In other words, althugh C permits padding between struct members,
it does not permit padding between array elements.

If there's a type that's "naturally" 12 bytes long but that requires
8-byte alignment, that means that the compiler must treat that
type as having a size of (at least) 16 bytes, with 4 bytes not
contributing to the value. This is necessary because of the way C
defines array indexing.
 
K

Kaz Kylheku

(snip)


As I understand it, for some systems an alignment greater than
size is necessary for optimal use.

C does not support this. C compilers can support extra alignment for efficient
access in the way local variables are laid out and perhaps struct members.

No such thing will be supported for arrays and pointers.

If a greater alignment than size is required for correctness, then misaligned
access for pointers and arrays must be implemented.

E.g. if a short is two bytes, but must be aligned on a four-byte boundary, then
code generates for array indexing and pointer dereferncing has to somehow
handle the accesses at odd indices. Perhaps by rounding down to an address
divisible by four, loading a four byte word, and then shifting down
the half-word.

The guys who designed C were no strangers to machines that didn't provide
access to certain small types such as characters.

In fact, the B language, predecessor to C, handled strings similarly to C:
characters were packed into arrays of cells, which had to be unpacked and
re-packed by routines.

http://cm.bell-labs.com/who/dmr/chist.html

"[B's] character-handling mechanisms, inherited with few changes from BCPL,
were clumsy: using library procedures to spread packed strings into
individual cells and then repack, or to access and replace individual
characters, began to feel awkward, even silly, on a byte-oriented machine. "

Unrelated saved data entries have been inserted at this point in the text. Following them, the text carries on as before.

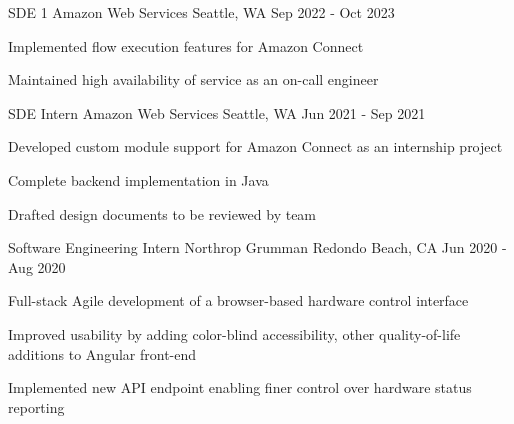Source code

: 
\begin{cventries}
	\cventry
	{SDE 1}
	{Amazon Web Services}
	{Seattle, WA}
	{Sep 2022 - Oct 2023}
	{
		\begin{cvitems}
			\item{Implemented flow execution features for Amazon Connect}
			\item{Maintained high availability of service as an on-call engineer}
		\end{cvitems}
	}
	\cventry
	{SDE Intern}
	{Amazon Web Services}
	{Seattle, WA}
	{Jun 2021 - Sep 2021}
	{
		\begin{cvitems}
			\item{Developed custom module support for Amazon Connect as an internship project}
			\item{Complete backend implementation in Java}
			\item{Drafted design documents to be reviewed by team}
		\end{cvitems}
	}
	\cventry
	{Software Engineering Intern}
	{Northrop Grumman}
	{Redondo Beach, CA}
	{Jun 2020 - Aug 2020}
	{
		\begin{cvitems}
			\item{Full-stack Agile development of a browser-based hardware control interface}
			\item{Improved usability by adding color-blind accessibility, other quality-of-life additions to Angular front-end}
			\item{Implemented new API endpoint enabling finer control over hardware status reporting}
		\end{cvitems}
	}
\end{cventries}
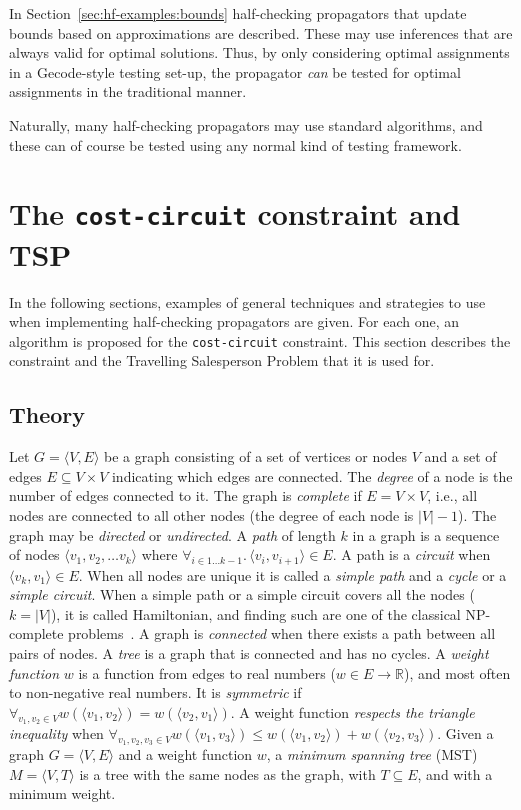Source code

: \documentclass[runningheads]{llncs}
\newcommand{\cons}[1]{\texttt{#1}}
\begin{document}
In Section~\ref{sec:hf-examples:bounds} half-checking propagators that
update bounds based on approximations are described. These may use
inferences that are always valid for optimal solutions. Thus, by only
considering optimal assignments in a Gecode-style testing set-up, the
propagator \emph{can} be tested for optimal assignments in the
traditional manner.

Naturally, many half-checking propagators may use standard
algorithms, and these can of course be tested using any normal kind of
testing framework.


\section{The \cons{cost-circuit} constraint and TSP}
\label{sec:tsp}

In the following sections, examples of general techniques and
strategies to use when implementing half-checking propagators are
given. For each one, an algorithm is proposed for the \cons{cost-circuit}
constraint. This section describes the
constraint and the Travelling Salesperson Problem that it is used for.

\subsection{Theory}
\label{sec:tsp-theory}

Let $G=\langle V,E \rangle$ be a graph consisting of a set of vertices
or nodes $V$ and a set of edges $E\subseteq V\times V$ indicating
which edges are connected. The \emph{degree} of a node is the number
of edges connected to it. The graph is \emph{complete} if
$E= V\times V$, i.e., all nodes are connected to all other nodes (the
degree of each node is $|V|-1$). The
graph may be \emph{directed} or \emph{undirected}. A \emph{path} of
length $k$ in a graph is a sequence of nodes
$\langle v_1, v_2, \ldots v_k \rangle$ where
$\forall_{i\in 1\ldots k-1}.\, \langle v_i,v_{i+1}\rangle\in E$. A path is
a \emph{circuit} when $\langle v_k,v_1\rangle\in E$. When all nodes
are unique it is called a \emph{simple path} and a \emph{cycle} or a
\emph{simple circuit}. When a simple path or a simple circuit covers
all the nodes ($k=|V|$), it is called Hamiltonian, and finding such
 are one of the classical NP-complete problems~\cite{Karp1972}. A
graph is \emph{connected} when there exists a path between all pairs
of nodes. A \emph{tree} is a graph that is connected and has no
cycles.  A \emph{weight function} $w$ is a function from edges to real
numbers ($w\in E\to \mathbb{R}$), and most often to non-negative real
numbers. It is \emph{symmetric} if
$\forall_{v_1,v_2\in V} w(\langle v_1,v_2\rangle) = w(\langle
v_2,v_1\rangle)$. A weight function \emph{respects the triangle
  inequality} when
$\forall_{v_1,v_2,v_3\in V} w(\langle v_1,v_3\rangle )\leq w(\langle
v_1,v_2\rangle ) + w(\langle v_2,v_3\rangle )$. Given a graph
$G=\langle V, E\rangle$ and a weight function $w$, a \emph{minimum spanning
tree} (MST) $M=\langle V, T\rangle$ is a tree with the same nodes as the
graph, with $T\subseteq E$, and with a minimum weight.
\end{document}
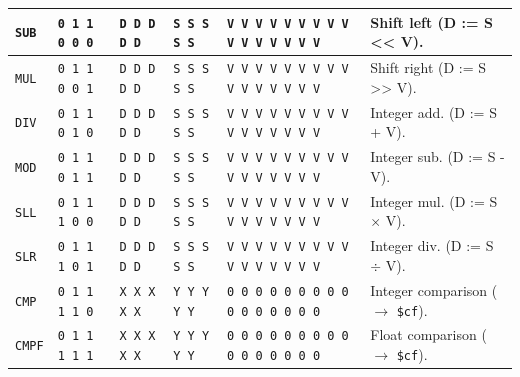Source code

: \documentclass{report}
\begin{document}
{\begin{center}
\begin{tabular}[ht]{
	| p{} | p{} | p{} | p{}
	| p{} | p{} |
}
	\texttt{SUB} & \texttt{0 1 1 0 0 0} & \texttt{D D D D D} & \texttt{S S S S S} &
		\texttt{V V V V V V V V V V V V V V V V} & Shift left (D := S << V). \\
	\hline
	
	\texttt{MUL} & \texttt{0 1 1 0 0 1} & \texttt{D D D D D} & \texttt{S S S S S} &
		\texttt{V V V V V V V V V V V V V V V V} & Shift right (D := S >> V). \\
	\hline
	
	\texttt{DIV} & \texttt{0 1 1 0 1 0} & \texttt{D D D D D} & \texttt{S S S S S} &
		\texttt{V V V V V V V V V V V V V V V V} & Integer add. (D := S + V). \\
	\hline
	
	\texttt{MOD} & \texttt{0 1 1 0 1 1} & \texttt{D D D D D} & \texttt{S S S S S} &
		\texttt{V V V V V V V V V V V V V V V V} & Integer sub. (D := S - V). \\
	\hline
	
	\texttt{SLL} & \texttt{0 1 1 1 0 0} & \texttt{D D D D D} & \texttt{S S S S S} &
		\texttt{V V V V V V V V V V V V V V V V} & Integer mul. (D := S $\times$ V). \\
	\hline
	
	\texttt{SLR} & \texttt{0 1 1 1 0 1} & \texttt{D D D D D} & \texttt{S S S S S} &
		\texttt{V V V V V V V V V V V V V V V V} & Integer div. (D := S $\div$ V). \\
	\hline
	
	\texttt{CMP} & \texttt{0 1 1 1 1 0} & \texttt{X X X X X} & \texttt{Y Y Y Y Y} &
		\texttt{0 0 0 0 0 0 0 0 0 0 0 0 0 0 0 0} & Integer comparison ($\rightarrow$ \texttt{\$cf}). \\
	\hline
	
	\texttt{CMPF} & \texttt{0 1 1 1 1 1} & \texttt{X X X X X} & \texttt{Y Y Y Y Y} &
		\texttt{0 0 0 0 0 0 0 0 0 0 0 0 0 0 0 0} & Float comparison ($\rightarrow$ \texttt{\$cf}). \\
	\hline
\end{tabular}
\end{center}
}
\end{document}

So at that point Ritchie went for an addressable character type.
That can basically be seen as the point of departure at which the design
of C shifted toward "every type, down to the character/byte, is accessible at
an address that is no more strictly aligned than a multiple of its size".
 
S

Stephen Sprunk

As I understand it, for some systems an alignment greater than size
is necessary for optimal use. Specifically, some of the SSE
instructions, as I understand it, will process pairs of doubles
aligned to 16 byte boundaries. I believe other combinations, such as
four floats or four ints.

Such instructions operate not on a single object but on a group of
objects, and it is the _group_ that must have greater alignment;
however, that is invisible at the C level as long as you're using ints,
floats, etc. If the compiler wants to auto-vectorize access to an array
of such objects, it is responsible for generating code to handle any
potential alignment issues at the front--and dealing with remainders at
the end.

One alternative is a compiler extension to create vector types, such as
GCC's vector_size attribute; they are similar to (short) arrays but
always have the correct alignment for vector instructions, unlike normal
arrays, and that carries through to arrays of vectors. For instance:

typedef int v4si __attribute__ ((vector_size (16)));
v4si a = {1,2,3,4}; // always aligned
v4si b[2] = {{1,2,3,4},{5,6,7,8}}; // always aligned
int c[4] = {1,2,3,4}; // maybe unaligned

S
 
G

glen herrmannsfeldt

(snip, someone wrote)

(then I wrote)
In C, every object of a given type must be allocated at a location which
is correctly aligned for it's type. In an array, that means that the
first element of the array and the second element must both be correctly
aligned - but those two positions are also required to be separated by
exactly sizeof(type) bytes. That's not possible unless sizeof(type) is
an integer multiple of _Alignof(type).
On the platform you describe, must every double be aligned on a 16 byte
address, so the SSE instructions can always be used?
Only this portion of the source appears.